Durante le serate sono stati conferiti anche i riconoscimenti della quarta edizione del premio “Culture a Confronto”, realizzato dall’orafo calabrese Michele Affidato, che si propone di omaggiare le personalità che, con la loro opera e il loro impegno contribuiscono alla valorizzazione e promozione del patrimonio demo-etno-antropologico dei popoli.
A ricevere il premio sono stati i rappresentanti dell’associazione di promozione sociale Agorà Kroton, il compositore e musicista etno-popolare Cataldo Perri e l’antropologo Luigi Lombardi Satriani, che ha ricevuto il premio dalle mani del consigliere regionale Michele Mirabello, il quale si è impegnato pubblicamente affinché la Regione sostenga iniziative come questa. Satriani, ricevendo il premio, ha detto che «Tropea è per me l’infanzia, premiando me si riconosce la cultura tradizionale che scava nelle radici della nostra terra». Il premio è stato conferito alla memoria anche ad Antonio Mamone, imprenditore tropeano recentemente scomparso per un male incurabile che è stato sin dall’inizio tra i partner del festival.

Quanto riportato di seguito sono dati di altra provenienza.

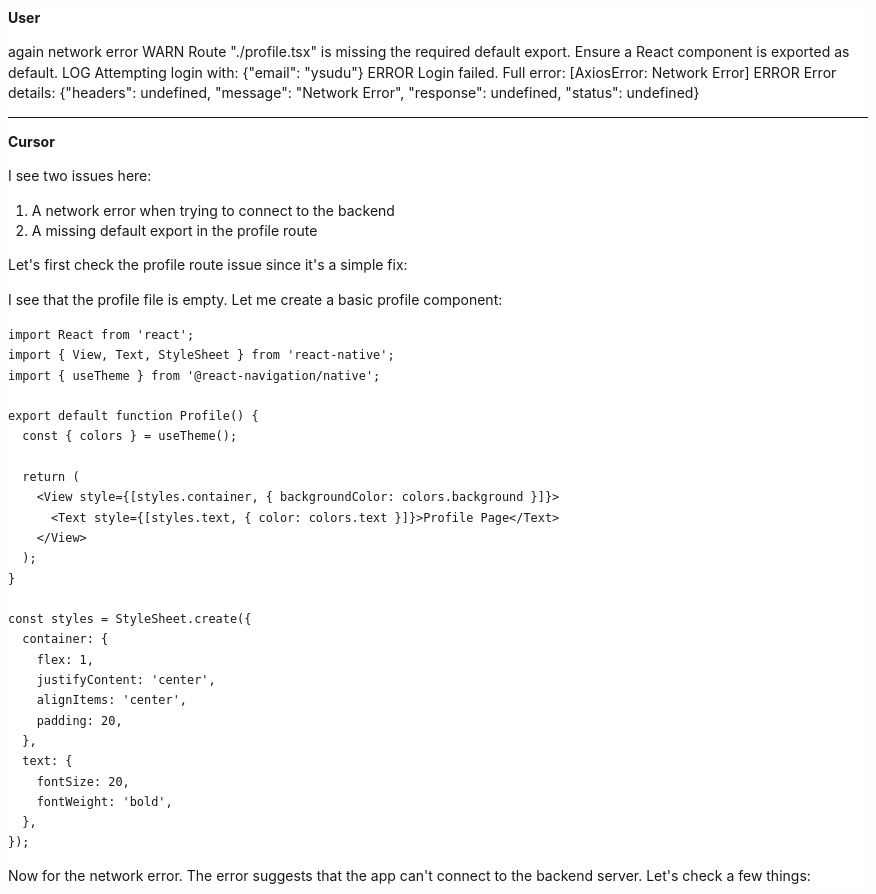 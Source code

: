 
**User**

again network error WARN  Route "./profile.tsx" is missing the required default export. Ensure a React component is exported as default.
 LOG  Attempting login with: {"email": "ysudu"}
 ERROR  Login failed. Full error: [AxiosError: Network Error]
 ERROR  Error details: {"headers": undefined, "message": "Network Error", "response": undefined, "status": undefined}


---

**Cursor**

I see two issues here:

1. A network error when trying to connect to the backend
2. A missing default export in the profile route

Let's first check the profile route issue since it's a simple fix:


I see that the profile file is empty. Let me create a basic profile component:


```typescriptreact
import React from 'react';
import { View, Text, StyleSheet } from 'react-native';
import { useTheme } from '@react-navigation/native';

export default function Profile() {
  const { colors } = useTheme();

  return (
    <View style={[styles.container, { backgroundColor: colors.background }]}>
      <Text style={[styles.text, { color: colors.text }]}>Profile Page</Text>
    </View>
  );
}

const styles = StyleSheet.create({
  container: {
    flex: 1,
    justifyContent: 'center',
    alignItems: 'center',
    padding: 20,
  },
  text: {
    fontSize: 20,
    fontWeight: 'bold',
  },
});
```

Now for the network error. The error suggests that the app can't connect to the backend server. Let's check a few things:
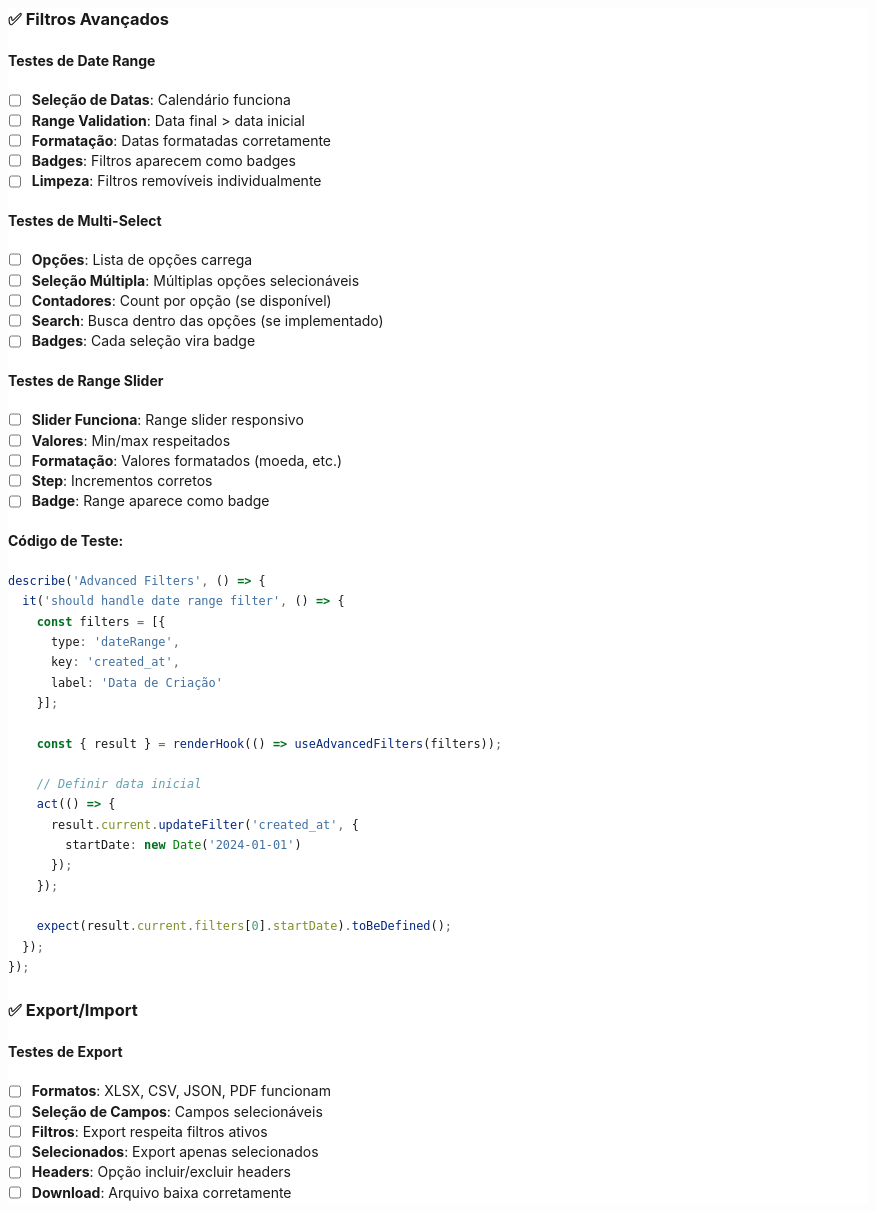 ### ✅ Filtros Avançados

#### Testes de Date Range
- [ ] **Seleção de Datas**: Calendário funciona
- [ ] **Range Validation**: Data final > data inicial
- [ ] **Formatação**: Datas formatadas corretamente
- [ ] **Badges**: Filtros aparecem como badges
- [ ] **Limpeza**: Filtros removíveis individualmente

#### Testes de Multi-Select
- [ ] **Opções**: Lista de opções carrega
- [ ] **Seleção Múltipla**: Múltiplas opções selecionáveis
- [ ] **Contadores**: Count por opção (se disponível)
- [ ] **Search**: Busca dentro das opções (se implementado)
- [ ] **Badges**: Cada seleção vira badge

#### Testes de Range Slider
- [ ] **Slider Funciona**: Range slider responsivo
- [ ] **Valores**: Min/max respeitados
- [ ] **Formatação**: Valores formatados (moeda, etc.)
- [ ] **Step**: Incrementos corretos
- [ ] **Badge**: Range aparece como badge

#### Código de Teste:
```typescript
describe('Advanced Filters', () => {
  it('should handle date range filter', () => {
    const filters = [{
      type: 'dateRange',
      key: 'created_at',
      label: 'Data de Criação'
    }];
    
    const { result } = renderHook(() => useAdvancedFilters(filters));
    
    // Definir data inicial
    act(() => {
      result.current.updateFilter('created_at', {
        startDate: new Date('2024-01-01')
      });
    });
    
    expect(result.current.filters[0].startDate).toBeDefined();
  });
});
```

### ✅ Export/Import

#### Testes de Export
- [ ] **Formatos**: XLSX, CSV, JSON, PDF funcionam
- [ ] **Seleção de Campos**: Campos selecionáveis
- [ ] **Filtros**: Export respeita filtros ativos
- [ ] **Selecionados**: Export apenas selecionados
- [ ] **Headers**: Opção incluir/excluir headers
- [ ] **Download**: Arquivo baixa corretamente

Curata nei minimi dettagli la parte tecnica, con la fotografia di Tommaso Pugliese e la produzione televisiva affidata alla Life Communication. Anche il gruppo televisivo LaC era presente con il regista Saverio Caracciolo, che ha seguito le due serate per realizzare un format destinato al programma “LaC Storie”.
Dal punto di vista mediatico, la promozione dell’evento è stata curata dalla Pubblicom, che ha realizzato anche il nuovo sito legato all’iniziativa, arricchito di materiali fotografici, documenti e informazioni relativi a tutte le sei edizioni del festival. Agli astanti è stata regalata una copia della rivista di studi demo-etno-antropologici “Culture a Conftonto”, che giunge al suo secondo anno di pubblicazione e la cui sezione scientifica è stata dedicata agli studi dell’antropologo Leonardo Alario. La rivista, nei giorni precedenti all’evento, era stata allegata in omaggio al Quotidiano del Sud, grazie a una collaborazione editoriale avviata già lo scorso anno, e può comunque essere scaricata in formato digitale sul nuovo sito (www.cultureaconfronto.com).
Andrea Addolorato, presidente dell’associazione organizzatrice “Culture a Confronto”, ha voluto omaggiare i suoi collaboratori, precisando che «tutto questo non sarebbe stato possibile senza un buon lavoro di squadra, grazie ai collaboratori dell’associazione Concetta Lorenzo, Carmelina Crisafio, Tonino D’Aloi, Franco Addolorato, oltre a Graziella Cirillo e Ruggero Cosentino».